Two segments of women were identified, “fashion-conscious” and “not fashion-conscious.” Fashion-conscious women agreed with the statement “I feel the need to keep up with new styles.” This segment showed an even higher predisposition to purchasing fine jewelry. Here are some of the key findings from the HFM study:
Overall, 74% of respondents purchased fine jewelry for themselves in the past, and 61% have shopped to choose pieces they would receive as a gift. Among women who consider themselves “fashion-conscious,” 84% have purchased fine jewelry for themselves.

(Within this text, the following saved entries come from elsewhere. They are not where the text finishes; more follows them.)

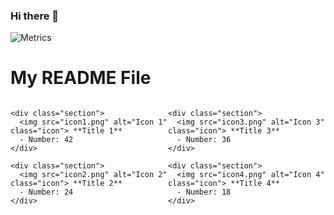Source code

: ### Hi there 👋
![Metrics]([https://me.adadot.com/personal-profile/44cd606e-c0b8-4140-9ba2-435c1a8333b9:auth0|61fc163c91ad9a006b2f5a7a])
<!--
**dsoras/dsoras** is a ✨ _special_ ✨ repository because its `README.md` (this file) appears on your GitHub profile.

Here are some ideas to get you started:

- 🔭 I’m currently working on ...
- 🌱 I’m currently learning ...
- 👯 I’m looking to collaborate on ...
- 🤔 I’m looking for help with ...
- 💬 Ask me about ...
- 📫 How to reach me: ...
- 😄 Pronouns: ...
- ⚡ Fun fact: ...
-->
<!DOCTYPE html>
<html>
<head>
<style>
  .container {
    display: flex;
    justify-content: space-between;
  }

  .column {
    flex-basis: 48%; /* Adjust the width of the columns as needed */
    padding: 10px;
  }

  .section {
    font-size: 12px; /* Adjust the font size as needed */
    margin-bottom: 10px;
  }

  .icon {
    display: inline-block;
    vertical-align: middle;
    margin-right: 5px;
  }
</style>
</head>
<body>

# My README File

<div class="container">
  <!-- Column 1 -->
  <div class="column">
    
    <div class="section">
      <img src="icon1.png" alt="Icon 1" class="icon"> **Title 1**
      - Number: 42
    </div>

    <div class="section">
      <img src="icon2.png" alt="Icon 2" class="icon"> **Title 2**
      - Number: 24
    </div>

  </div>

  <!-- Column 2 -->
  <div class="column">
    
    <div class="section">
      <img src="icon3.png" alt="Icon 3" class="icon"> **Title 3**
      - Number: 36
    </div>

    <div class="section">
      <img src="icon4.png" alt="Icon 4" class="icon"> **Title 4**
      - Number: 18
    </div>

  </div>
</div>

</body>
</html>
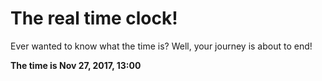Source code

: # The real time clock!

Ever wanted to know what the time is? Well, your journey is about to end!

**The time is Nov 27, 2017, 13:00**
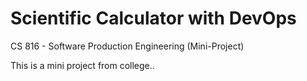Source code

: # Scientific Calculator with DevOps
CS 816 - Software Production Engineering (Mini-Project)


This is a mini project from college..


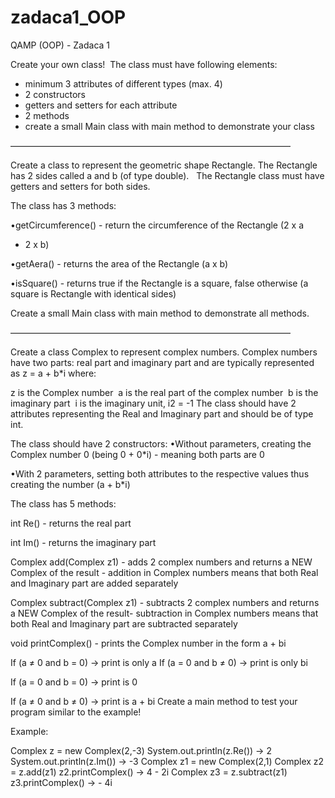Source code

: # zadaca1_OOP
QAMP (OOP) - Zadaca 1

Create your own class! 
The class must have following elements: 
- minimum 3 attributes of different types (max. 4) 
- 2 constructors 
- getters and setters for each attribute 
- 2 methods 
- create a small Main class with main method to demonstrate your class

————————————————————————————————

Create a class to represent the geometric shape Rectangle. The 
Rectangle has 2 sides called a and b (of type double). 
 
The Rectangle class must have getters and setters for both sides.

The class has 3 methods:

•getCircumference() - return the circumference of the Rectangle (2 x a 
+ 2 x b)

•getAera() - returns the area of the Rectangle (a x b)

•isSquare() - returns true if the Rectangle is a square, false otherwise 
(a square is Rectangle with identical sides)

Create a small Main class with main method to demonstrate all 
methods.

————————————————————————————————

Create a class Complex to represent complex numbers. Complex 
numbers have two parts: real part and imaginary part and are typically 
represented as z = a + b*i where:

z is the Complex number 
a is the real part of the complex number 
b is the imaginary part 
i is the imaginary unit, i2 = -1 
The class should have 2 attributes representing the Real and 
Imaginary part and should be of type int.

The class should have 2 constructors:
•Without parameters, creating the Complex number 0 (being 0 + 0*i) - 
meaning both parts are 0

•With 2 parameters, setting both attributes to the respective values 
thus creating the number (a + b*i)

The class has 5 methods:

int Re() - returns the real part

int Im() - returns the imaginary part

Complex add(Complex z1) - adds 2 complex numbers and returns a 
NEW Complex of the result - addition in Complex numbers means that 
both Real and Imaginary part are added separately

Complex subtract(Complex z1) - subtracts 2 complex numbers and 
returns a NEW Complex of the result- subtraction in Complex numbers 
means that both Real and Imaginary part are subtracted separately

void printComplex() - prints the Complex number in the form a + bi

If (a ≠ 0 and b = 0) -> print is only a 
If (a = 0 and b ≠ 0) -> print is only bi

If (a = 0 and b = 0) -> print is 0

If (a ≠ 0 and b ≠ 0) -> print is a + bi 
Create a main method to test your program similar to the example!

Example:

Complex z = new Complex(2,-3) 
System.out.println(z.Re()) -> 2 
System.out.println(z.Im()) -> -3 
Complex z1 = new Complex(2,1) 
Complex z2 = z.add(z1) 
z2.printComplex() -> 4 - 2i 
Complex z3 = z.subtract(z1) 
z3.printComplex() -> - 4i
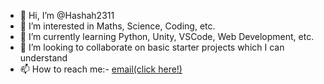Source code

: - 👋 Hi, I’m @Hashah2311
- 👀 I’m interested in Maths, Science, Coding, etc.
- 🌱 I’m currently learning Python, Unity, VSCode, Web Development, etc.
- 💞️ I’m looking to collaborate on basic starter projects which I can understand
- 📫 How to reach me:-
      [email(click here!)](mailto:shahharshit063@gmail.com)
<!---
Hashah2311/Hashah2311 is a ✨ special ✨ repository because its `README.md` (this file) appears on your GitHub profile.
You can click the Preview link to take a look at your changes.
--->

Respondents purchased an average of 2.3 pieces of fine jewelry in the past two years and spent an average $743 for the last item purchased for themselves. The “fashion-conscious” segment purchased an average of 3.1 pieces and spent about $838 on the last item purchased.
Overall, respondents visited a specialty jeweler or jewelry department an average of 6.6 times in the past year; the “fashion-conscious” segment averaged 7.2 visits in the past year.
Overall, 91% of respondents purchased 14k gold jewelry, 82% purchased diamonds, 76% bought silver jewelry, 62% bought 18k gold jewelry and 17% bought platinum jewelry.
For comparison’s sake, 97% of respondents purchased a car in the past, 75% bought a computer and 73% purchased stocks and bonds.
Ninety-four percent of respondents described “fine jewelry” as being of high-quality, 88% said it is well-made, 83% said it’s an accessory that enhances their looks and 80% said it can have sentimental value. Sixty-eight percent called it prestigious, 65% called it stylish, 64% said it is a good investment and 55% saw it as being for someone like themselves.
The study found some interesting changes in attitudes toward fine jewelry – 74% of respondents indicated they want to see more practical designs, 68% said buying fine jewelry for themselves is something they would like to do more often, 64% want to know more about the category in general, 60% are willing to spend more to get “the best” and 56% are interested in attending special events in a jewelry store.
Smuta explained some important attitudes behind the statistics. “There’s a new customer in the marketplace. She’s under 50, self-made, successful and confident, and she has a sense of flair and style,” he says. “But looks can be deceiving. She may wear jeans and sneakers, but with a $400 blazer and a $1,000 necklace.”
SILVER SHINES IN TABLEWARE AND GIFTS
Stand back as sterling silver skyrockets. Silver Trust International reports the popularity of sterling silver flatware and gifts is on the rise. In 1996, total retail sales topped $485 million, a 15% gain over 1995. STI gathered this information from various sources, including the 1996 “World Silver Survey,” trade resources and an independent study conducted by NPD Research.
Of the $485 million total, flatware accounted for $220 million, a 10% increase over 1995, with the greatest growth in higher priced lines such as Tiffany & Co., Georg Jensen and Buccellati, which introduced three patterns last year.
The sale of gift items grew 20%, or $265 million at retail. “This product category’s growth rate has been increasing annually, and we expect this double-digit trend to continue,” says Linda Meehan, director of STI. “Following silver jewelry’s tremendous popularity and influence, the surge of new product and category offerings has propelled silver gifts for self and home into the limelight. Silver’s intrinsic value and a healthy economy have also contributed to increased consumer spending on silver gifts.”
The bridal market accounts for an estimated 50% of total sales for flatware and giftware and is a constantly renewing source of potential customers. Weddings, Christmas, Hanukkah and christenings are the top gift-giving occasions. Silver picture frames are the most popular gifts, followed by baby gifts and items such as serving utensils and candlesticks.